----- DATA IN THIS EXERCISE

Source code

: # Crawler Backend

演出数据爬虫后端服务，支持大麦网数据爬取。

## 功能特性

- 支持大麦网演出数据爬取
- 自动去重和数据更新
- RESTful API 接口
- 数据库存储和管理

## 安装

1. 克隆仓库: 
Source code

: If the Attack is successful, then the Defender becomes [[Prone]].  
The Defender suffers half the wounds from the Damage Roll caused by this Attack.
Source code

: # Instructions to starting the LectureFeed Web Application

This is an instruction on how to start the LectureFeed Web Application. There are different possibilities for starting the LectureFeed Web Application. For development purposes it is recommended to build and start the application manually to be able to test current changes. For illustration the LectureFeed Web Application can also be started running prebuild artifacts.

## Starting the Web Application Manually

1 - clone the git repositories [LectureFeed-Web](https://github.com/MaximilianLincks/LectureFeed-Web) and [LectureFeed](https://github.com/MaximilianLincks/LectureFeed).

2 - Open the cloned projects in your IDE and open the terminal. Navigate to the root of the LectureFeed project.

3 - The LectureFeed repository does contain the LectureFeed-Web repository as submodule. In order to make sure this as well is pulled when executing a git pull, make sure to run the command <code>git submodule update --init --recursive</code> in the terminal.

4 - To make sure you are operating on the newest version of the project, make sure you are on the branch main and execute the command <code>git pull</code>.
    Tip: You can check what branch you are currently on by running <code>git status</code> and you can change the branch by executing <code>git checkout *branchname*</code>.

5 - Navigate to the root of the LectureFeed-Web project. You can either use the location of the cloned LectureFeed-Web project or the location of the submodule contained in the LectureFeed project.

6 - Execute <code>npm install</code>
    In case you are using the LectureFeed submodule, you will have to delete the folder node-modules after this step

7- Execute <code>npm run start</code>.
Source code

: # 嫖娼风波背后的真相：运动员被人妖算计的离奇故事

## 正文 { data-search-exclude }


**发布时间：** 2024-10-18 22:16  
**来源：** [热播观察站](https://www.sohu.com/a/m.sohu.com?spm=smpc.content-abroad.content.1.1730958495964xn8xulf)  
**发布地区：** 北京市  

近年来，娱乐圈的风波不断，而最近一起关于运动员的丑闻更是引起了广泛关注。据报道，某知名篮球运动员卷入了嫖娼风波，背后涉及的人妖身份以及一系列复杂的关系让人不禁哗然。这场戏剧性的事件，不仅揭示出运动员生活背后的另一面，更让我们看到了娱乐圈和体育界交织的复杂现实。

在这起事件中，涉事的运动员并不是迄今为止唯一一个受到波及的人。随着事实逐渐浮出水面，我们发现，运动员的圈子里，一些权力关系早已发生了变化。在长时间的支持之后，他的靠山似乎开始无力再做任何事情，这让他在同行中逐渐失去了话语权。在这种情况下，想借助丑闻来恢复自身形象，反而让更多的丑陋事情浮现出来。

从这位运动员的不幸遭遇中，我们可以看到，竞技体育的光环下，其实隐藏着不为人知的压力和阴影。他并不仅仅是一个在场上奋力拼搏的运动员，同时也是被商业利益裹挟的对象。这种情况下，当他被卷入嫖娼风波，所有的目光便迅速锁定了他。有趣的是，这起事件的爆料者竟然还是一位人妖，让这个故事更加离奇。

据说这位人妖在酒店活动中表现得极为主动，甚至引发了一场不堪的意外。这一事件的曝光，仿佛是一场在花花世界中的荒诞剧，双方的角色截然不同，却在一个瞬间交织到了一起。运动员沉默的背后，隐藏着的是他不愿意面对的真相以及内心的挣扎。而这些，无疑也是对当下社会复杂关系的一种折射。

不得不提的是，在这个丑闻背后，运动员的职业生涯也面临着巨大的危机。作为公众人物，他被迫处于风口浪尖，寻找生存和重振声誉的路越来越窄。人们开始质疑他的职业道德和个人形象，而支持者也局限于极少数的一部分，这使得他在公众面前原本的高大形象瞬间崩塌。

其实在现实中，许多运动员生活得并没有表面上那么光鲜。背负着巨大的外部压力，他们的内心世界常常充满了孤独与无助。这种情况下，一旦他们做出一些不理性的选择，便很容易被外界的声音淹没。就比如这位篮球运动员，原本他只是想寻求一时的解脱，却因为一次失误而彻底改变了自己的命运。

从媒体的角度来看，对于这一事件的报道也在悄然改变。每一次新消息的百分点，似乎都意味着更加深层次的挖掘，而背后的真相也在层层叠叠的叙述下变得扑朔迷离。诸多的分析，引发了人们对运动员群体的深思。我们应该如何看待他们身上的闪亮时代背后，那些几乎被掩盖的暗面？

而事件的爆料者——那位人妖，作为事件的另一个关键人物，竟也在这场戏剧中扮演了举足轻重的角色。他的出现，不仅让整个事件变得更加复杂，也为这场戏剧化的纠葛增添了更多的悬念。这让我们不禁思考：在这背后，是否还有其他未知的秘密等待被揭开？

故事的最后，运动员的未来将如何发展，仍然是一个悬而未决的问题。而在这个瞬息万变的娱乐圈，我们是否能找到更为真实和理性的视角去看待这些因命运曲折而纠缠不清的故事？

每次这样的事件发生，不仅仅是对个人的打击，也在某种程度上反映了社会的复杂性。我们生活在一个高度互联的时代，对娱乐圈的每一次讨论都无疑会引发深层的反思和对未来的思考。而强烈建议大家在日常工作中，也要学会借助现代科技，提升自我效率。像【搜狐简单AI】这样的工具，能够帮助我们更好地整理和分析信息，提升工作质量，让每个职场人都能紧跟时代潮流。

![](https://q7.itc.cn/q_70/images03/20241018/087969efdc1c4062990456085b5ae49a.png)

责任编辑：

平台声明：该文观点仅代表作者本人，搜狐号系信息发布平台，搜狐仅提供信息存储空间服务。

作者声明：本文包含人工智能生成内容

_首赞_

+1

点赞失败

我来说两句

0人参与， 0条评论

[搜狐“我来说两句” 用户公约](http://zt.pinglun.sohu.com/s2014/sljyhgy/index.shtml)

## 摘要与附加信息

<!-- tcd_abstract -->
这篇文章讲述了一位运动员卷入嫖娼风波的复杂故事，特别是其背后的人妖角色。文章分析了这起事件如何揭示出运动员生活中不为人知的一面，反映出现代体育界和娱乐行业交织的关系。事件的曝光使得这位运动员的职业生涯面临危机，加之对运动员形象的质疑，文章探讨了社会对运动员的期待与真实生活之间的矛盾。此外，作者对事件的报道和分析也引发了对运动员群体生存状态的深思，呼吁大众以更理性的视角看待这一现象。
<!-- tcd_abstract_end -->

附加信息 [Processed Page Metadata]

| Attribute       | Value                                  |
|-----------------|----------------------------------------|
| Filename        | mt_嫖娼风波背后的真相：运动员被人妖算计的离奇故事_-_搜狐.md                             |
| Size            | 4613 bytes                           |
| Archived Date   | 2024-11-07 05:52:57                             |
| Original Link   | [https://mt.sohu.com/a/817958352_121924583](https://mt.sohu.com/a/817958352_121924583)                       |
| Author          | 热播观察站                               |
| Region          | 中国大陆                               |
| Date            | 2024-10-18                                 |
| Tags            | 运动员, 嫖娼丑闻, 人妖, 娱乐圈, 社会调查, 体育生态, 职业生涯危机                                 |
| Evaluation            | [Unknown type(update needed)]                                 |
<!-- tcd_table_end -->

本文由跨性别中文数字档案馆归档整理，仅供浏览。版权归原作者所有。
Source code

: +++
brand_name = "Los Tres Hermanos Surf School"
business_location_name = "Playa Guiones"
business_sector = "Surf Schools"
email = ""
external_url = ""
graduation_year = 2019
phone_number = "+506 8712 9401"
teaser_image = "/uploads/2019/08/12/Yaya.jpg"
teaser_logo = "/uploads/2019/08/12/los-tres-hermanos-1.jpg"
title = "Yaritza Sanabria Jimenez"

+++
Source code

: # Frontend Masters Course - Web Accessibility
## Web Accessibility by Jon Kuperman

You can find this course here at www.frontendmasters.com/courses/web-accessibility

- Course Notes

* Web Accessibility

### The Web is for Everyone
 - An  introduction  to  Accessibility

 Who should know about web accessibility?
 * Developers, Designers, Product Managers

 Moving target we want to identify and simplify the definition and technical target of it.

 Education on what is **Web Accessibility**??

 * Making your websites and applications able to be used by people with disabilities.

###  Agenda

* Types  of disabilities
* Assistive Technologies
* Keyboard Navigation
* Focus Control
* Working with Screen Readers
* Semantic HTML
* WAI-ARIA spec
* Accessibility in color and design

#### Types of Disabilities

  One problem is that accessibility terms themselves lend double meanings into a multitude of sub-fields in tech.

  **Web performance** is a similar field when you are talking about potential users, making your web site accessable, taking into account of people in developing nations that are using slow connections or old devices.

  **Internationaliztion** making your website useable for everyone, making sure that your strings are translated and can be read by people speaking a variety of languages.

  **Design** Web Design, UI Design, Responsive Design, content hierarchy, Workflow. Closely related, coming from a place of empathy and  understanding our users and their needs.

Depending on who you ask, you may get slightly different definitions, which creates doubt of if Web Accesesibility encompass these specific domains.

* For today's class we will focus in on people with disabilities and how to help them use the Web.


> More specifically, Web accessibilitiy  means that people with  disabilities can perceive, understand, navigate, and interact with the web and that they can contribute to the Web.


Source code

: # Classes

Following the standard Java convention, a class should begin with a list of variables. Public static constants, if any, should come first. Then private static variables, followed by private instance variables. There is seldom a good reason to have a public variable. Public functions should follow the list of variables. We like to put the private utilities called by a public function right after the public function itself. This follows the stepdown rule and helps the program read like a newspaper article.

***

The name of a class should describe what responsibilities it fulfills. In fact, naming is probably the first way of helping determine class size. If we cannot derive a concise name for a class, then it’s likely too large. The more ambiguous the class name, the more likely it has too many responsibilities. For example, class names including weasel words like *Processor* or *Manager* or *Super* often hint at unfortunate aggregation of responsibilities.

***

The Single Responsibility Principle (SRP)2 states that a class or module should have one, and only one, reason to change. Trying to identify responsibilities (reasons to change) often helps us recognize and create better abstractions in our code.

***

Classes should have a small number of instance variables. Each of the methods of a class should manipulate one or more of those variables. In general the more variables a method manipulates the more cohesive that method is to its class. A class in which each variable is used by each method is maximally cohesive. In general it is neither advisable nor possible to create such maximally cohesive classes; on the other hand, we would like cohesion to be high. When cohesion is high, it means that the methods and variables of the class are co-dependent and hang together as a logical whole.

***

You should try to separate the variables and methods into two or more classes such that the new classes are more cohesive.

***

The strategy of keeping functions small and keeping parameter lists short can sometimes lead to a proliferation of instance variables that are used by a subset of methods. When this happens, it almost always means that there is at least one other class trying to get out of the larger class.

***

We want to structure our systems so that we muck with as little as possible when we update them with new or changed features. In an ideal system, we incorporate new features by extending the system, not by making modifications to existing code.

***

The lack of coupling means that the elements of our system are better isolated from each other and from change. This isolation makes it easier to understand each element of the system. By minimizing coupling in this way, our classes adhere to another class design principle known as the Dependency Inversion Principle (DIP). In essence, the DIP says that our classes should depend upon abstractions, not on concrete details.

----------

# DESCRIPTION OF THE TASK
Find every line in the records that has the word "about". Then report the count alone.

# TASK OUTPUT
2